In periods of great tumult, organisations forecast more frequently, in the hope that it will give them a better handle on their trading prospects, levels of activity and resources needed for the coming months. But cranking the handle more often doesn’t necessarily lead to richer or more accurate insights and neither does it allow management to look out further on the time horizon. That’s the role of scenario planning.
Indeed, FSN’s 2021 research, “Agility in Planning, Budgeting and Forecasting (PBF)” finds that scenario planners are twice as likely to be able to forecast with confidence beyond a year, compared to non-scenario planners. 52% of organisations are unable to look out further than 6 months. Yet despite this profound gap in capability, only 4% of finance organisations regularly deploy scenario planning.
But what is scenario planning and what are the pre-requisites for success?
Scenario planning is a strategic method of analysing alternative future scenarios and the outcomes and potential solutions for each sequence of events. Unautomated, it’s a time-consuming exercise and practically worthless unless an organisation can simultaneously model multiple scenarios, assumptions and variables – something that is hugely challenging if not impossible within the limitations of a spreadsheet. In fact, 80% of non-scenario planners say this is the greatest obstacle to scenario planning.
To mount a credible and dependable scenario planning process three pre-requisites need to be in place. Firstly, scenario planners eschew spreadsheets for planning. Just 8% of scenario planners say they are “data overloaded” – overwhelmed by disconnected spreadsheets (and data governance is poor) vs 33% of non-scenario planners.
Secondly, scenario planners have mastered their data, i.e. data is actively managed as a corporate asset and business partners have the tools, skills and resources needed to provide competitive edge and insight. 67% of scenario planners say they have mastered their data.
Finally, scenario panners use a specialised PBF tool that provides the financial intelligence needed to quickly build agile scenario plans and which provides a unified environment for data and applications (probably in the cloud). 42% use specialist cloud software in all their business units compared to 5% that do not engage in scenario planning.

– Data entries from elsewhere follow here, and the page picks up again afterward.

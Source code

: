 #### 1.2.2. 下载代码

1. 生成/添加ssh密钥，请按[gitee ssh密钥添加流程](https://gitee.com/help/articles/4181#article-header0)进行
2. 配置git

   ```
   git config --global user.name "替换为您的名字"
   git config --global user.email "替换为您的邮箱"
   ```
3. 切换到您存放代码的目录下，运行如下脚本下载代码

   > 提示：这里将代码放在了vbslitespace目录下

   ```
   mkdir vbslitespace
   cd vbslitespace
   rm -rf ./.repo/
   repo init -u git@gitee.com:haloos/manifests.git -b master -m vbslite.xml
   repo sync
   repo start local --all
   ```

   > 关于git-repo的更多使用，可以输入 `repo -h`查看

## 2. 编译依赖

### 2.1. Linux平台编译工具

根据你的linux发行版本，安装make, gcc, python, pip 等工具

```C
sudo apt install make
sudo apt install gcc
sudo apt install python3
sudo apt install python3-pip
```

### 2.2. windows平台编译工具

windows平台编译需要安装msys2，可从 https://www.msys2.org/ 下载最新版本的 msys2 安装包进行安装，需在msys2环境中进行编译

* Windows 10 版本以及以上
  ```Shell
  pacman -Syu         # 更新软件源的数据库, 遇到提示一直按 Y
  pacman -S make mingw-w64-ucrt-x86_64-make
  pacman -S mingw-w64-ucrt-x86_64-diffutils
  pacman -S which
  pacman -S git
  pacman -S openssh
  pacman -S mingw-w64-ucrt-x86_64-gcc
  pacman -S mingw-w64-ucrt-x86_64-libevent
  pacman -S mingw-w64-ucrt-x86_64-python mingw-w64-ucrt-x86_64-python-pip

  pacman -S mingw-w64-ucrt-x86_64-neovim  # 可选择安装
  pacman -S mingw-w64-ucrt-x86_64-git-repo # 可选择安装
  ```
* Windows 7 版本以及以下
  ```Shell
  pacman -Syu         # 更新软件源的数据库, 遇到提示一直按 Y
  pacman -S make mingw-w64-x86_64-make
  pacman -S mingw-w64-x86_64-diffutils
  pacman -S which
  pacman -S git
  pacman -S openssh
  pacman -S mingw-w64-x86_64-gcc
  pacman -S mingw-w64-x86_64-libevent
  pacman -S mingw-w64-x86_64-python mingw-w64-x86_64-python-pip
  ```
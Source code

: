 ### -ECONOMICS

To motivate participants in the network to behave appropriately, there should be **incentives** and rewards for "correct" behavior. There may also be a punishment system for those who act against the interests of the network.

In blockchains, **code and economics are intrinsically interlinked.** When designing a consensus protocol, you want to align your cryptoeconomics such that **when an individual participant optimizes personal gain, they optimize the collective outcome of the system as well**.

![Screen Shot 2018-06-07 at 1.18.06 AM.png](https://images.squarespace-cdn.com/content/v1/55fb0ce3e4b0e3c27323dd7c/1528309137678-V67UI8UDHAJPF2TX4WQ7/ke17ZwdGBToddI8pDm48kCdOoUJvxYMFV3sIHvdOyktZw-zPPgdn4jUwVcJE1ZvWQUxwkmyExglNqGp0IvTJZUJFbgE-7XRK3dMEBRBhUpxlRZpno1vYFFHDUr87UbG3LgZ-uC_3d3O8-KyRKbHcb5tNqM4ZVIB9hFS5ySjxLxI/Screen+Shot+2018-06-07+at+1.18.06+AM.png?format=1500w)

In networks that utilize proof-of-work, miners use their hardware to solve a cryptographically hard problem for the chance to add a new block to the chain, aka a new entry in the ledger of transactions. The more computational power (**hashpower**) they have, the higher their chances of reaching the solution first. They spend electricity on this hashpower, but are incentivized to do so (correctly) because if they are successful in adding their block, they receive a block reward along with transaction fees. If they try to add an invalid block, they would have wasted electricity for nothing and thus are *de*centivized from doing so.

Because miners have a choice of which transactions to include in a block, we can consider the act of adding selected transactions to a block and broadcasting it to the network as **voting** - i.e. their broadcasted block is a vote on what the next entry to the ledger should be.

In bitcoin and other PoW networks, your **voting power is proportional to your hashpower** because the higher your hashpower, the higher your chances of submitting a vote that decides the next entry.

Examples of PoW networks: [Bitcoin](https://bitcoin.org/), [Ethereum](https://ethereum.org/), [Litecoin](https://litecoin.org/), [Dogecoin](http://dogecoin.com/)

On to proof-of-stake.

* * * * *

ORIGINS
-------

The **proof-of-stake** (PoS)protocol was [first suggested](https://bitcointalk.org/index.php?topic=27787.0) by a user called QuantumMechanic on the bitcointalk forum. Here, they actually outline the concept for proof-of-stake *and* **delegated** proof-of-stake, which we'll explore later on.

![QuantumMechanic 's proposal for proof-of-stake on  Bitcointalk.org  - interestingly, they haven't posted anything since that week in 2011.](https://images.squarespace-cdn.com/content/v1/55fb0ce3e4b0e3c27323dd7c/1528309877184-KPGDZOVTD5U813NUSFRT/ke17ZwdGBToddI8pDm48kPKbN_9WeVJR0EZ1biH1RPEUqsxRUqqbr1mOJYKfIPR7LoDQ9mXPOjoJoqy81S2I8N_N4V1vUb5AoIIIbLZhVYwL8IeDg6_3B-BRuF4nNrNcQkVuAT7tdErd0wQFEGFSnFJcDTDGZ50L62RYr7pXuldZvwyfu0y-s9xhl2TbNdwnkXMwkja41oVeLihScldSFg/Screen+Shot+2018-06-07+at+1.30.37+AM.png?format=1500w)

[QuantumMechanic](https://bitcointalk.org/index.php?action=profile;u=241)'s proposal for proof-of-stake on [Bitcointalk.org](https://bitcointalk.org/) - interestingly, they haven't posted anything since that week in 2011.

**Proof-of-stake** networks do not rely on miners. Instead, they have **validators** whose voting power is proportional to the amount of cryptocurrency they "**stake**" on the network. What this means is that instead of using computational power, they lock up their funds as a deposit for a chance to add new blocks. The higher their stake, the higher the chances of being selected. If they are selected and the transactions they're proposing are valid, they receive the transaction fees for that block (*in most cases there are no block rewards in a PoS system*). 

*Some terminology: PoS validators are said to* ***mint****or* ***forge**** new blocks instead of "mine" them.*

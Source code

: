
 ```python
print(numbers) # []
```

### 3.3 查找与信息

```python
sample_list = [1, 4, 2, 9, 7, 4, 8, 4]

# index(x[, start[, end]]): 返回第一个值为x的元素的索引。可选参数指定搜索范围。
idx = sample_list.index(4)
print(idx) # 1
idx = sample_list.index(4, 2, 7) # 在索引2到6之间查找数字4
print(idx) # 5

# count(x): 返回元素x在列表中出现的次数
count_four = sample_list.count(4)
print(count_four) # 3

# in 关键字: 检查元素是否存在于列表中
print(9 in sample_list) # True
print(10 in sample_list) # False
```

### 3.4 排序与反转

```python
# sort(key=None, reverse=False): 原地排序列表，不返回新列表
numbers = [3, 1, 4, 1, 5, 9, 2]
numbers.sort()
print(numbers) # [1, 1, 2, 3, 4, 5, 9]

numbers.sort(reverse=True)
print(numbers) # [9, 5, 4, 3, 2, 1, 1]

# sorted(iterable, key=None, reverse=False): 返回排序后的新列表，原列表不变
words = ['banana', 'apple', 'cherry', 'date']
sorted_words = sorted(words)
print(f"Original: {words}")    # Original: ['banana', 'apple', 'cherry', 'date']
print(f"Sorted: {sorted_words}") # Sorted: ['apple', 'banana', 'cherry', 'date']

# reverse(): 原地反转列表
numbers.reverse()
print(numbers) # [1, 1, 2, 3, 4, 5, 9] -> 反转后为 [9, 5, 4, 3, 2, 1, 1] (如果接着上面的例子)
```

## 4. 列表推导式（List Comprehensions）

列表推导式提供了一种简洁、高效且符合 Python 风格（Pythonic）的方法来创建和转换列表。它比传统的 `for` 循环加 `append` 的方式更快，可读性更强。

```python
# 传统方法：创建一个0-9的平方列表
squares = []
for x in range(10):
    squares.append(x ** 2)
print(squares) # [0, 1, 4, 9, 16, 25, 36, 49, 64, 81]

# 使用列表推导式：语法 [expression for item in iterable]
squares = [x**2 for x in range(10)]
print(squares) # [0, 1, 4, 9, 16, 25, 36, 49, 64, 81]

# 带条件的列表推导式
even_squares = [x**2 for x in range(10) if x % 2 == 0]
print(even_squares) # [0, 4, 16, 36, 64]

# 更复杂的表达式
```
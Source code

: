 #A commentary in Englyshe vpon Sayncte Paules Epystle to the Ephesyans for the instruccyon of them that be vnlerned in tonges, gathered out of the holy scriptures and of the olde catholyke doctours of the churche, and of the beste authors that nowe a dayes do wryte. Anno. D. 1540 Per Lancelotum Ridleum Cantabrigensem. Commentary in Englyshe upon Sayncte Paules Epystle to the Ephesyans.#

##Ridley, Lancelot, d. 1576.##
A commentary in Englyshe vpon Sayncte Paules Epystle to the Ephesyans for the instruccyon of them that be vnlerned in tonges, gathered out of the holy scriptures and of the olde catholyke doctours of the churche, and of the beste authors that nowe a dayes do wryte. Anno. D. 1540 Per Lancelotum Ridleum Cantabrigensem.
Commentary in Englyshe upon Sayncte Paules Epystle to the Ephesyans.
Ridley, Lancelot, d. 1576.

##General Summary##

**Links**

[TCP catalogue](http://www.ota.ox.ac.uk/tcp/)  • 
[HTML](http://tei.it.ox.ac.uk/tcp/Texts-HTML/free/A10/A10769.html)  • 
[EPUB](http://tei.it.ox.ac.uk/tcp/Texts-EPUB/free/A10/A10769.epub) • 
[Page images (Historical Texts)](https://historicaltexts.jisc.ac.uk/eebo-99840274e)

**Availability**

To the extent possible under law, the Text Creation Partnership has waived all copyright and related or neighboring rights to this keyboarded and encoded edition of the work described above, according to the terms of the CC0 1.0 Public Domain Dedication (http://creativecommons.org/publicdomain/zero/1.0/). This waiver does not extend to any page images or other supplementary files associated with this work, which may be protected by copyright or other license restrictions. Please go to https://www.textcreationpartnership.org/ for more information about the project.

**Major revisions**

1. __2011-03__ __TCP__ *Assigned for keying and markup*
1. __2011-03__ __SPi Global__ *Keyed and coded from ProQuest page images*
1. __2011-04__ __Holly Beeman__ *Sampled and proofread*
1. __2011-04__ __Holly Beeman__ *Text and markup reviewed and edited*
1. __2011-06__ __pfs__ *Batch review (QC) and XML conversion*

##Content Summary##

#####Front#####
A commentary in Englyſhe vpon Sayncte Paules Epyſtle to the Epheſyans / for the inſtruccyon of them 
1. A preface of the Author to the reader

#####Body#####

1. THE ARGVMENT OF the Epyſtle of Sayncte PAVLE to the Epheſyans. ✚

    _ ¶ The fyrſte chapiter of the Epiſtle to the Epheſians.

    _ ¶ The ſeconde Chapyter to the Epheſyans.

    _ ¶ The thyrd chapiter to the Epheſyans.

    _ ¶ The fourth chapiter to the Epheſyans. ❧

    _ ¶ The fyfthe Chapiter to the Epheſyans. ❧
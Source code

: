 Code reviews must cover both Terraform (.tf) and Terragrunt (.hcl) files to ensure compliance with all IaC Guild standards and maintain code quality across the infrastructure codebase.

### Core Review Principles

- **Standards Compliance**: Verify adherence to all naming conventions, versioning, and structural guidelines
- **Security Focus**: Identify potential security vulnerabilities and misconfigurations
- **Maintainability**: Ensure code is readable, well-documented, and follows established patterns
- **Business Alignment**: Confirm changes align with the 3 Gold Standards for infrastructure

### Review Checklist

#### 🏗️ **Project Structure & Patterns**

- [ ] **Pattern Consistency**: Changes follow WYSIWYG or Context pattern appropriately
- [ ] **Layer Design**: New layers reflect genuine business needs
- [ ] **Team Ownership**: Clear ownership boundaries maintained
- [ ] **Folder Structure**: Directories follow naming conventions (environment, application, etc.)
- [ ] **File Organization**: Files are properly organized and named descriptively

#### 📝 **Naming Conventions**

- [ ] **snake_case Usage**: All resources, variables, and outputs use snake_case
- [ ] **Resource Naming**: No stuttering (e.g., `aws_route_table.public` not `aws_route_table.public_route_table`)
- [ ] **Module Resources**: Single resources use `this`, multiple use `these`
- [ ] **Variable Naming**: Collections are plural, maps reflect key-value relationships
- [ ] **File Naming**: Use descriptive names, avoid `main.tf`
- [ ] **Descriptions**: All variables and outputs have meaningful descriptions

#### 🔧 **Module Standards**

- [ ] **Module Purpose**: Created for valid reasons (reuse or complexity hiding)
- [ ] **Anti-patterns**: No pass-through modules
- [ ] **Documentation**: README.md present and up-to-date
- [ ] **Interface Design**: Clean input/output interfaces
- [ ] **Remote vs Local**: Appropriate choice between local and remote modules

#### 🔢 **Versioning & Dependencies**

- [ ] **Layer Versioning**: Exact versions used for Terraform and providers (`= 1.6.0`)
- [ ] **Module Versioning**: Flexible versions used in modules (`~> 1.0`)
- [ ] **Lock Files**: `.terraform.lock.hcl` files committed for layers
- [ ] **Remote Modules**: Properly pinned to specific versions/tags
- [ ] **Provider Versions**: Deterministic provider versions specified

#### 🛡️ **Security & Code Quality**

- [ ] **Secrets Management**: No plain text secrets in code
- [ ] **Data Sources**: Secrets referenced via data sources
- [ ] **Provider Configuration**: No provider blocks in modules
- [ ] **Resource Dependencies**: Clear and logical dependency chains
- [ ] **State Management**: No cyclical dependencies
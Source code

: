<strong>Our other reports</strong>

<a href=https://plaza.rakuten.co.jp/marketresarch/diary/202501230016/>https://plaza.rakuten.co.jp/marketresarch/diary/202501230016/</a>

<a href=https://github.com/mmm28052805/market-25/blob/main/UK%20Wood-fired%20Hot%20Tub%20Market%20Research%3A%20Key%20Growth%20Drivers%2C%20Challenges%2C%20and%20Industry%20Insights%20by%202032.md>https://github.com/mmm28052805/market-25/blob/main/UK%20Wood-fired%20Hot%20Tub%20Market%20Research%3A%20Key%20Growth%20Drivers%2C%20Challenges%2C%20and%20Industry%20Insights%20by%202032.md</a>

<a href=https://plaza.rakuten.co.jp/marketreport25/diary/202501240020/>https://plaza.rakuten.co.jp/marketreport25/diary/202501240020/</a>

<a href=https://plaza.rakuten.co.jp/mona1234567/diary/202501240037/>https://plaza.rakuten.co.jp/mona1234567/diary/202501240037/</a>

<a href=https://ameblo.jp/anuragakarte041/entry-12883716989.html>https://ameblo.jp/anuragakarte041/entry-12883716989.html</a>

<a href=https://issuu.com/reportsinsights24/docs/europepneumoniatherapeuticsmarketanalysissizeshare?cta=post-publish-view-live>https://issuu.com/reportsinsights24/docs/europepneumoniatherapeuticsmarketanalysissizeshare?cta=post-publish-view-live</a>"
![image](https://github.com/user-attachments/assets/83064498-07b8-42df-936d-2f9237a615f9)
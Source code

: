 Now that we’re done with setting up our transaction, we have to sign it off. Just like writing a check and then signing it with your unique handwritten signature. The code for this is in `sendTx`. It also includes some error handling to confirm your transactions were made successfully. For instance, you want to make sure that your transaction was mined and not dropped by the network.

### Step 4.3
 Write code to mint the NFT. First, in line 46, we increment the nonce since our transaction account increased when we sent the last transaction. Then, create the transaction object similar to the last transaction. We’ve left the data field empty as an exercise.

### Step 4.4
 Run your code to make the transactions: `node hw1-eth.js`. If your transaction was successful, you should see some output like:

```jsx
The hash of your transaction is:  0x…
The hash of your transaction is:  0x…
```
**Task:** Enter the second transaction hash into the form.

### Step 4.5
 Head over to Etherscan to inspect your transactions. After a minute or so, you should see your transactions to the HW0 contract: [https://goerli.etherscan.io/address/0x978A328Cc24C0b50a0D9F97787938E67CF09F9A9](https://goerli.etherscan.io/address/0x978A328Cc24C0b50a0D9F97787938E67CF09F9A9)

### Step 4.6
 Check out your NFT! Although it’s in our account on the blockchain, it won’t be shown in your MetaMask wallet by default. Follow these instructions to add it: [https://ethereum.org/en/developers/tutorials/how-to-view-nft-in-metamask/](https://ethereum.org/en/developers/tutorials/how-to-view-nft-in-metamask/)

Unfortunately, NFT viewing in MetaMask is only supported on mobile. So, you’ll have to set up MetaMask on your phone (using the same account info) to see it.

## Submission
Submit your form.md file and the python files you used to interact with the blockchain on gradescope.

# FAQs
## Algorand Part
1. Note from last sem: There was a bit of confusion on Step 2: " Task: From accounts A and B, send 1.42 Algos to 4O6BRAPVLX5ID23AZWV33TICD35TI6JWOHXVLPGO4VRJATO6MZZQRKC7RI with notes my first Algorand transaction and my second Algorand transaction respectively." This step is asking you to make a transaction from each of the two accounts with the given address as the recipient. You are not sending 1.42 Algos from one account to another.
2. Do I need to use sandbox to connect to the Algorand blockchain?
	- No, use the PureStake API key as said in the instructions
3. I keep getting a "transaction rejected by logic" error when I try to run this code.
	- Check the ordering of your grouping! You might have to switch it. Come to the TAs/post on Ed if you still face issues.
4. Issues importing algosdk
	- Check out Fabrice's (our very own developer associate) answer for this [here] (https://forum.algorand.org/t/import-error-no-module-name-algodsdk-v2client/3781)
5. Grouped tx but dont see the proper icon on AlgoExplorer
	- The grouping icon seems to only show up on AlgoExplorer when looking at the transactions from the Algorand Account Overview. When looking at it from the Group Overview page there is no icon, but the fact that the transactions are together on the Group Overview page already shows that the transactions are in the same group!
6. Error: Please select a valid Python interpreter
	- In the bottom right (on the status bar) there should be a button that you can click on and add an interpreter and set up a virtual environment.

The research identified other benefits of being a scenario planner too. They are more likely to engage with more stakeholders within and outside the organisation, and they are more likely to look outside the business to consider risks and opportunities. This makes sense when organisations are considering much more varied potential future scenarios, which broadens their awareness of external influences, as well as the importance of including a wide range of inputs into planning, budgeting and forecasting.
As the world starts to emerge from the pandemic new challenges are beginning to surface, such as the shape of the recovery (“U”, “V” or even “W”), the potential for high inflation, and the possibility of a massive stock market correction as well as all of the accumulated disruption to supply chains, customers and workforces. But on the positive side there are also massive opportunities for new business models and growth. Making sense of it all needs a long-term perspective coupled with the agility to respond as circumstances change. It’s not easy, but for those that ‘grasp the nettle’ and invest time, scenario planning could provide a window on immense opportunities.